The US has officially announced its intention to purchase Norwegian anti-aircraft missile systems NASAMS. They will be provided to Ukraine. Ukraine will be the first country in the world to oppose NASAMS against a Russian warplane.
The news came during a briefing at the US Department of Defense on July 29. The procurement procedure has already started, the US DoD announced. Ukraine claims the US will provide two NASAMS batteries. That means 12 mobile rocket launchers [each battery has six rocket launchers]. At the moment, there is no official information on when the procedure for the purchase of NASAMS is expected to be completed, and when Ukraine will receive them.
At the end of June, BulgarianMilitary.com announced that the US intends to provide NASAMS to Ukraine. Then, a senior Washington source disclosed the White House’s intentions for the first time. In early July, the US Department of Defense confirmed the source’s claims. NASAMS was a missile system desired by Kyiv at the beginning of the war.
NASAMS in brief
NASAMS is Norway’s national air defense system. Its range is medium and is designed to counter drones, helicopters, and all types of fighter jets. NASAMS successfully resisted, intercepted, and destroyed cruise missiles.
Currently, nine countries are operating this anti-aircraft missile system and five more are in line waiting for a response to its acquisition. NASAMS has an average range: of between 25 and 30 km, depending on the missile used. The maximum altitude at which the rocket flies is 21 km.
NASAMS can be integrated into vehicles and thus from a ground-based to become a mobile system for difficult terrain. NASAMS can often be seen on a 6×6 chassis, but its practicality is that after a quick modification it can be easily integrated into vehicles with a 4×4 chassis.

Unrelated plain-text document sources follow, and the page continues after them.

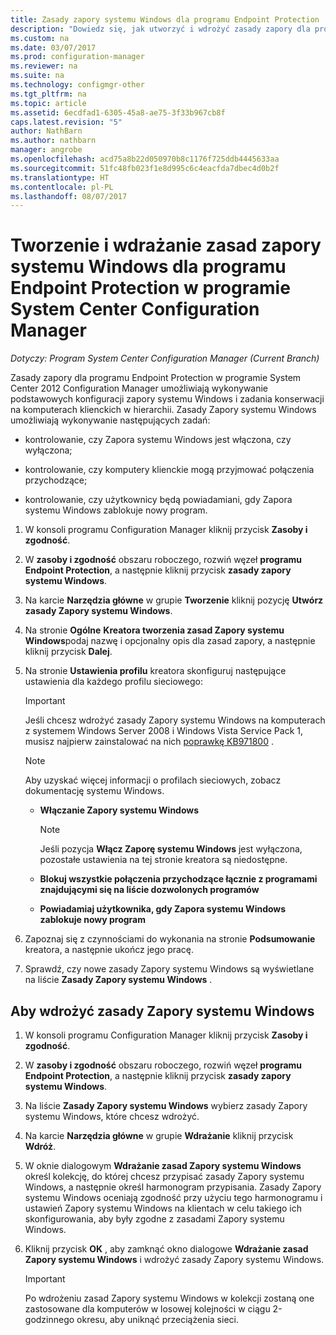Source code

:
 ```yaml
---
title: Zasady zapory systemu Windows dla programu Endpoint Protection | Dokumentacja firmy Microsoft
description: "Dowiedz się, jak utworzyć i wdrożyć zasady zapory dla programu Endpoint Protection w programie System Center 2012 Configuration Manager."
ms.custom: na
ms.date: 03/07/2017
ms.prod: configuration-manager
ms.reviewer: na
ms.suite: na
ms.technology: configmgr-other
ms.tgt_pltfrm: na
ms.topic: article
ms.assetid: 6ecdfad1-6305-45a8-ae75-3f33b967cb8f
caps.latest.revision: "5"
author: NathBarn
ms.author: nathbarn
manager: angrobe
ms.openlocfilehash: acd75a8b22d050970b8c1176f725ddb4445633aa
ms.sourcegitcommit: 51fc48fb023f1e8d995c6c4eacfda7dbec4d0b2f
ms.translationtype: HT
ms.contentlocale: pl-PL
ms.lasthandoff: 08/07/2017
---
```

# <a name="create-and-deploy-windows-firewall-policies-for-endpoint-protection-in-system-center-configuration-manager"></a>Tworzenie i wdrażanie zasad zapory systemu Windows dla programu Endpoint Protection w programie System Center Configuration Manager

*Dotyczy: Program System Center Configuration Manager (Current Branch)*

Zasady zapory dla programu Endpoint Protection w programie System Center 2012 Configuration Manager umożliwiają wykonywanie podstawowych konfiguracji zapory systemu Windows i zadania konserwacji na komputerach klienckich w hierarchii. Zasady Zapory systemu Windows umożliwiają wykonywanie następujących zadań:  

-   kontrolowanie, czy Zapora systemu Windows jest włączona, czy wyłączona;  

-   kontrolowanie, czy komputery klienckie mogą przyjmować połączenia przychodzące;  

-   kontrolowanie, czy użytkownicy będą powiadamiani, gdy Zapora systemu Windows zablokuje nowy program.  

1.  W konsoli programu Configuration Manager kliknij przycisk **Zasoby i zgodność**.  

2.  W **zasoby i zgodność** obszaru roboczego, rozwiń węzeł **programu Endpoint Protection**, a następnie kliknij przycisk **zasady zapory systemu Windows**.  

3.  Na karcie **Narzędzia główne** w grupie **Tworzenie** kliknij pozycję **Utwórz zasady Zapory systemu Windows**.  

4.  Na stronie **Ogólne** **Kreatora tworzenia zasad Zapory systemu Windows**podaj nazwę i opcjonalny opis dla zasad zapory, a następnie kliknij przycisk **Dalej**.  

5.  Na stronie **Ustawienia profilu** kreatora skonfiguruj następujące ustawienia dla każdego profilu sieciowego:  

    > [!IMPORTANT]  
    >  Jeśli chcesz wdrożyć zasady Zapory systemu Windows na komputerach z systemem Windows Server 2008 i Windows Vista Service Pack 1, musisz najpierw zainstalować na nich [poprawkę KB971800](http://go.microsoft.com/fwlink/p/?LinkId=231239) .  

    > [!NOTE]  
    >  Aby uzyskać więcej informacji o profilach sieciowych, zobacz dokumentację systemu Windows.  

    -   **Włączanie Zapory systemu Windows**  

        > [!NOTE]  
        >  Jeśli pozycja **Włącz Zaporę systemu Windows** jest wyłączona, pozostałe ustawienia na tej stronie kreatora są niedostępne.  

    -   **Blokuj wszystkie połączenia przychodzące łącznie z programami znajdującymi się na liście dozwolonych programów**  

    -   **Powiadamiaj użytkownika, gdy Zapora systemu Windows zablokuje nowy program**  

6.  Zapoznaj się z czynnościami do wykonania na stronie **Podsumowanie** kreatora, a następnie ukończ jego pracę.  

7.  Sprawdź, czy nowe zasady Zapory systemu Windows są wyświetlane na liście **Zasady Zapory systemu Windows** .  

##  <a name="BKMK_Assign"></a> Aby wdrożyć zasady Zapory systemu Windows  

1.  W konsoli programu Configuration Manager kliknij przycisk **Zasoby i zgodność**.  

2.  W **zasoby i zgodność** obszaru roboczego, rozwiń węzeł **programu Endpoint Protection**, a następnie kliknij przycisk **zasady zapory systemu Windows**.  

3.  Na liście **Zasady Zapory systemu Windows** wybierz zasady Zapory systemu Windows, które chcesz wdrożyć.  

4.  Na karcie **Narzędzia główne** w grupie **Wdrażanie** kliknij przycisk **Wdróż**.  

5.  W oknie dialogowym **Wdrażanie zasad Zapory systemu Windows** określ kolekcję, do której chcesz przypisać zasady Zapory systemu Windows, a następnie określ harmonogram przypisania. Zasady Zapory systemu Windows oceniają zgodność przy użyciu tego harmonogramu i ustawień Zapory systemu Windows na klientach w celu takiego ich skonfigurowania, aby były zgodne z zasadami Zapory systemu Windows.  

6.  Kliknij przycisk **OK** , aby zamknąć okno dialogowe **Wdrażanie zasad Zapory systemu Windows** i wdrożyć zasady Zapory systemu Windows.  

    > [!IMPORTANT]  
    >  Po wdrożeniu zasad Zapory systemu Windows w kolekcji zostaną one zastosowane dla komputerów w losowej kolejności w ciągu 2-godzinnego okresu, aby uniknąć przeciążenia sieci.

NASAMS I of the system works with US-built MPQ-64 Sentinel air defense X band 3D radar, but NASAMS II in addition to having Link 16 has a significant update of the radar system, as experts say that it is better than version 1 It should be noted that NASAMS has secondary armaments that serve the crew of the system to provide protection in close combat. Secondary integrated weapons are the RBS 70 laser beam assisted MANPADS system, and the Bofors 40mm L70 gun [controlled by the Oerlikon Contraves FCS2000 mono-pulse doppler tracking radar].
It is not yet clear which version will be delivered to Kyiv, as NASAMS has developed three versions. Military experts suggest that Ukraine can receive NASAMS II [second version] as it has an integrated military tactical data link network link 16 used by NATO. Although Kyiv is likely to endanger the safety of its own air squadrons in this way, NASAMS II will allow it to quickly and accurately intercept weapons systems, aircraft, helicopters, cruise missiles, and drones with Soviet or Russian designs.
However, the logic is that Ukraine should receive the first version of the system for security reasons. Although NASAMS is a very good anti-aircraft system, there is a possibility that the Russian armed forces will strike and destroy it. Thus, if this happens with version 2, Moscow will have access to sensitive Western technology.
Another problem is the missiles used. Unlike the weapons systems sent to Ukraine so far, NASAMS works with relatively new missiles, such as AIM-120 AMRAAM [Advanced Medium-Range Air-to-Air Missile], AIM-9 Sidewinder, IRIS-T SLS short-range missiles, and AMRAAM-ER extended range missiles. They can also fall into Russian hands, giving them the same access to new technology.